あたらめて、設計思想の差だなぁと思いますね。
困ったものを発見
AppleのMacに搭載されているT2セキュリティチップに驚くべき重大な欠陥が存在、ハードウェアのためパッチ修正できず
https://xiaolongchakan.com/archives/apple-macos-t2-security-chip-exploit-mac-macbook-air-macbook-pro.html
アップルT2セキュリティチップに修正不能な脆弱性が発見。Macのパスワードを盗める?
https://japanese.engadget.com/apple-t2security-unfixable-023005148.html
アップル独自のセキュリティチップ「T2」に潜む、修正できない脆弱性の深刻度
https://wired.jp/2020/10/08/apple-t2-chip-unfixable-flaw-jailbreak-mac/
こんなところまで、 acidanthera チームは同じにするんでしょうかねぇ。うーん、なかなか複雑な気分です。(これissueでだすとまたvit9696が噛みつくだろうなぁww;;)
i7 10700K + ASUS Z490 PLUS + Radeon RX5700XT で iMac20,1 の設定にしていますが、 SecureBootModel の指定を j185 にしないと dmg から .app を /Appications に移動してインストールする際などにフリーズするようです。
恐らくアプリケーションの署名検証の実装 (Gatekeeper と呼ばれているものの) 内部で T2 チップが存在していること前提のコードが macOS の内部に存在するのでしょう。x86legacy の指定のままで署名検証のフェーズに入ると Finder がレインボーカーソルになるため、ターミナルから killall Finder などの実行をするまで操作不能となって普段使いするのにこの挙動は少し厳しいですね。
全ての osx86 機で再現するかは不明ですが、ハードと偽装先 Mac の組み合わせによっては発生すると思われます。
情報ありがとうございます。手元の環境 (10900K + ASRock Z590 Extreme + RX5700XT, iMac20,1) でx86legacyの設定で試してみました。でも同様の操作をしてもフリーズは発生しなかったです。何か条件が違うのかもです。
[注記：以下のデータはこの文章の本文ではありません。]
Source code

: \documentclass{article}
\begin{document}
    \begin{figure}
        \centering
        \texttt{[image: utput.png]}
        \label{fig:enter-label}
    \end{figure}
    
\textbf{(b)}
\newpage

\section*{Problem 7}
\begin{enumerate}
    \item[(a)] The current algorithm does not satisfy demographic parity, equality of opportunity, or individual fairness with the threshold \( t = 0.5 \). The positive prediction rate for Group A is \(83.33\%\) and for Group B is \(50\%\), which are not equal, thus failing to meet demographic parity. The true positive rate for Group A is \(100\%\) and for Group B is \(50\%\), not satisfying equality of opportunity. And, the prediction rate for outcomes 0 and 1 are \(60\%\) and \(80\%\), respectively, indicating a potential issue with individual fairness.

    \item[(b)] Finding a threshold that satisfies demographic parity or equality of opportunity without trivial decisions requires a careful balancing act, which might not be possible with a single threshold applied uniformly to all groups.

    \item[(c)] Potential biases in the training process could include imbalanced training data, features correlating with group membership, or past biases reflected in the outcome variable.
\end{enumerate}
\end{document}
しばらくx86legacyの設定で使ってみて、フリーズが発生したらj185を試してみます。
Z370 HD3 + I5 8500 + RX580 で0.7.1 → 0.7.2で起動時にCatalinaの起動HDD表示されず・・・
win10は表示されます。現在格闘中。わかったらお知らせします。
SecureBootModelをDisabledにするかj174にしてはどうでしょうか
>SecureBootModelをDisabledにするかj174にしてはどうでしょうか
この設定と、 platforminfo->SIMBIOS の モデル名のあたりを修正するとできました。
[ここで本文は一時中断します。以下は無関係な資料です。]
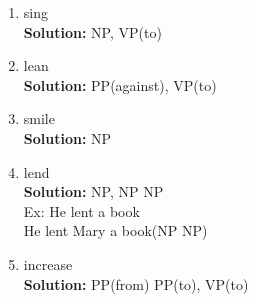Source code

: \documentclass[11pt]{article}
\begin{document}
\begin{enumerate}
\begin{enumerate}
\item sing \\
\textbf{Solution:}  NP, VP(to)\\

\item lean \\
\textbf{Solution:} PP(against), VP(to)\\

\item smile \\
\textbf{Solution:} NP\\

\item lend \\
\textbf{Solution:} NP, NP NP\\
Ex: He lent a book \\
He lent Mary a book(NP NP)

\item increase \\
\textbf{Solution:} PP(from) PP(to), VP(to) \\

\end{enumerate}

\end{enumerate}  %
\end{document}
(まあ、これを機に11.5.2にしてしまいましたが)
別の方もトラブルがあったようなので、この辺りの設定は注意が必要ですね。
z390 + 9900k + vega64にて、cloverからopencoreに移行しようとしているのですが、Catalinaの起動HDDが表示されず、win10は表示されるというコメ主と同様の状況です。
コメ欄で挙げられていた対策は試してみたのですが変化なしです。
何が原因なのかわからず。。。
起動ディスクが表示されない場合には UEFI->APFS->MinDate と MinVersion をお使いの MacOS Version 以前の値に設定します。
SMBIOS によりますが Catalina の場合 は
– MinDate=20200306 and MinVersion=1412101001000000 is for Catalina 10.15.4 (19E287)
起動ディスクを選択しても起動されない場合に Misc > Security > SecureBootModel の設定を更新して下さい。